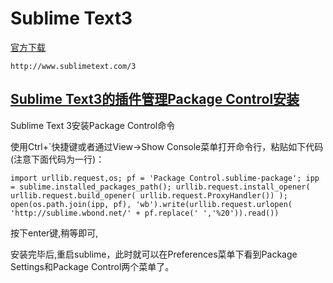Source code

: # Sublime Text3

[官方下载](http://www.sublimetext.com/3)

```
http://www.sublimetext.com/3
```

## [Sublime Text3的插件管理Package Control安装](https://packagecontrol.io)

Sublime Text 3安装Package Control命令

使用Ctrl+\`快捷键或者通过View-&gt;Show Console菜单打开命令行，粘贴如下代码\(注意下面代码为一行\)：

```
import urllib.request,os; pf = 'Package Control.sublime-package'; ipp = sublime.installed_packages_path(); urllib.request.install_opener( urllib.request.build_opener( urllib.request.ProxyHandler()) ); open(os.path.join(ipp, pf), 'wb').write(urllib.request.urlopen( 'http://sublime.wbond.net/' + pf.replace(' ','%20')).read())

```

按下enter键,稍等即可,

安装完毕后,重启sublime，此时就可以在Preferences菜单下看到Package Settings和Package Control两个菜单了。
------------
Exactly as given, set down each line of the material, but include no pictures.

• EXERCISE OUTPUT
Source code

: # Sublime Text3

[官方下载](http://www.sublimetext.com/3)

```
http://www.sublimetext.com/3
```

## [Sublime Text3的插件管理Package Control安装](https://packagecontrol.io)

Sublime Text 3安装Package Control命令

使用Ctrl+\`快捷键或者通过View-&gt;Show Console菜单打开命令行，粘贴如下代码\(注意下面代码为一行\)：

```
import urllib.request,os; pf = 'Package Control.sublime-package'; ipp = sublime.installed_packages_path(); urllib.request.install_opener( urllib.request.build_opener( urllib.request.ProxyHandler()) ); open(os.path.join(ipp, pf), 'wb').write(urllib.request.urlopen( 'http://sublime.wbond.net/' + pf.replace(' ','%20')).read())

```

按下enter键,稍等即可,

安装完毕后,重启sublime，此时就可以在Preferences菜单下看到Package Settings和Package Control两个菜单了。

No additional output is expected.